Mr. KATKO. Mr. Speaker, I rise as a proud American who has the distinct honor of serving this great body.
As a Member of Congress, we take an oath to defend the Constitution because at times it needs defending. On Jan. 6, the nation watched as insurrectionists stormed the Capitol, threatened the safety of countless individuals, and successfully, albeit it temporarily, disrupted our process.
In the midst of the attack, hundreds of Capitol Police officers heroically upheld their duty to defend the United States and protect those who work here. Many officers were severely injured and beaten, including one of my former interns.
Tragically, one officer, Officer Brian Sicknick, succumbed to the injuries he sustained. To Officer Sicknick’s family, I extend my deepest condolences. Know that we are praying for you. To all Capitol Police officers, we are deeply thankful for your bravery.

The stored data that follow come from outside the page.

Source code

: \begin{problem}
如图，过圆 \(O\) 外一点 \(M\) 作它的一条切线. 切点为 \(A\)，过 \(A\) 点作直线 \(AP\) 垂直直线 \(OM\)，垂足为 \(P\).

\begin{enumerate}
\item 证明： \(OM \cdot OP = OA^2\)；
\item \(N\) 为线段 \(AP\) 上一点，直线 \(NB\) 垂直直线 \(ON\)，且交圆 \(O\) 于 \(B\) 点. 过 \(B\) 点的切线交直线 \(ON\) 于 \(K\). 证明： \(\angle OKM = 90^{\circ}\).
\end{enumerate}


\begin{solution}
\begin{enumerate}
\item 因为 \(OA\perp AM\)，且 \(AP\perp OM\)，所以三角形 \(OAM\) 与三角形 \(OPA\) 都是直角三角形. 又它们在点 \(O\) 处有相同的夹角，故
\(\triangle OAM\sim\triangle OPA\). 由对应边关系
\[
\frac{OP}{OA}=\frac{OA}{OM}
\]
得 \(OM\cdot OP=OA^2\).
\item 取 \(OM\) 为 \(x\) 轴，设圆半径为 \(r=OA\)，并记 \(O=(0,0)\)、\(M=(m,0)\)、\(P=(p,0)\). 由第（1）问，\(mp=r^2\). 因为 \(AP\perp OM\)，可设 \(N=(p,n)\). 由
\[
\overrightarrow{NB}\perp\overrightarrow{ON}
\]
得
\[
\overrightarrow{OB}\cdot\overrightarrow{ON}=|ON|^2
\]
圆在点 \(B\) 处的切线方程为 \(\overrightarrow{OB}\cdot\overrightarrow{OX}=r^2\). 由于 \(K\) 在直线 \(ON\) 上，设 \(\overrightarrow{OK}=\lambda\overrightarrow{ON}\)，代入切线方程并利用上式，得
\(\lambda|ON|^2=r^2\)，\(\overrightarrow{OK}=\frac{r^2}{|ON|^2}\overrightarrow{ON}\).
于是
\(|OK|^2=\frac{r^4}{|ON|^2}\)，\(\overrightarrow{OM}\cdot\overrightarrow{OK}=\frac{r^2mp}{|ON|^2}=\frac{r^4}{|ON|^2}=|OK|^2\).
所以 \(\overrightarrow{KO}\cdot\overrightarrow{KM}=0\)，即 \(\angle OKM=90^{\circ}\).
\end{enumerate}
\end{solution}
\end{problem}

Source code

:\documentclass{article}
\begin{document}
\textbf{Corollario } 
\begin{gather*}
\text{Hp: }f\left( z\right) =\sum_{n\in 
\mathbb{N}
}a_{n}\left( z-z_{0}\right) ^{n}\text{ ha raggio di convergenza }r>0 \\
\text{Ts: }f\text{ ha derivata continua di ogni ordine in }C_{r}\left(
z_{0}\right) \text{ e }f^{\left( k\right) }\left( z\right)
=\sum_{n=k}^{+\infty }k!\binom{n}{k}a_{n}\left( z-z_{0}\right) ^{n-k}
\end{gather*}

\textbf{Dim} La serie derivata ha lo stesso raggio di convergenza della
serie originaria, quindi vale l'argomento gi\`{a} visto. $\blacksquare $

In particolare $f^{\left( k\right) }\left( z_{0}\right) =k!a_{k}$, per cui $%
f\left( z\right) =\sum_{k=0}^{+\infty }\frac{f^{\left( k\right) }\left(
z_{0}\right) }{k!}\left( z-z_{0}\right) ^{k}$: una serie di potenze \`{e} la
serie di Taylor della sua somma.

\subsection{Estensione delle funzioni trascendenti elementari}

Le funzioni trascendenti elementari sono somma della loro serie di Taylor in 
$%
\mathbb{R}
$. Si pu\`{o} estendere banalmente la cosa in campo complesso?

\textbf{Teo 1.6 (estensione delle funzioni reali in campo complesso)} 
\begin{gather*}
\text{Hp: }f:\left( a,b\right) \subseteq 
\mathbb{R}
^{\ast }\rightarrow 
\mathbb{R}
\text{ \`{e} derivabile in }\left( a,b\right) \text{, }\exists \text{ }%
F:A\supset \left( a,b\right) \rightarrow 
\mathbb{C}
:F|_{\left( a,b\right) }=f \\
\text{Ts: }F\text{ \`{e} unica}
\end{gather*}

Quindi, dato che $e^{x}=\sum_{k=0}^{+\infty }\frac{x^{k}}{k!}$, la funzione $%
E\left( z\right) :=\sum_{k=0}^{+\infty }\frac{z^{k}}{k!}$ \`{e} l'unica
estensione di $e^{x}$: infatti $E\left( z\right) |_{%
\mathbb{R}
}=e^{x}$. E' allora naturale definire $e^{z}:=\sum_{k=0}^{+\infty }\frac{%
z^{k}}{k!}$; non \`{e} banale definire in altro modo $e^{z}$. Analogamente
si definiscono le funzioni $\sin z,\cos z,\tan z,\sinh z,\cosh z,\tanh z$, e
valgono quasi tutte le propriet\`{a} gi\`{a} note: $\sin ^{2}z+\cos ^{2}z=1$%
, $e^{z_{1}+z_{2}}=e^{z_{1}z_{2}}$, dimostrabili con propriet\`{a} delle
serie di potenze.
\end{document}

Because of you, thousands of lives were protected, and the people’s work was able to resume.
Now, just as the Capitol Police protected us, Congress must match that courage and protect the Constitution, our democratic processes, and this nation. The President’s role in the insurrection is undeniable. Both on social media ahead of Jan. 6 and in his speech that day, he deliberately promoted baseless theories, creating a combustible environment of misinformation and division.
To allow the President of the United States to incite this attack without consequences is a direct threat to the future of this democracy. For this reason, I will vote to impeach this President tomorrow.
The bill before us tonight is a non-binding resolution, which requests the Vice President to invoke the 25th Amendment, a step he has already said he will not take. It is merely a symbolic gesture, and I will oppose that resolution. After last week’s attack on the Cap-itol, it is clear our Nation is more divided than ever in recent history. We began this great experiment over 240 years ago. To preserve it, we must remember that our faith, race, or political party is not what unites us. What unites us is that we are Americans. I would encourage members of this body, and everyone at home, to remember that simple truth.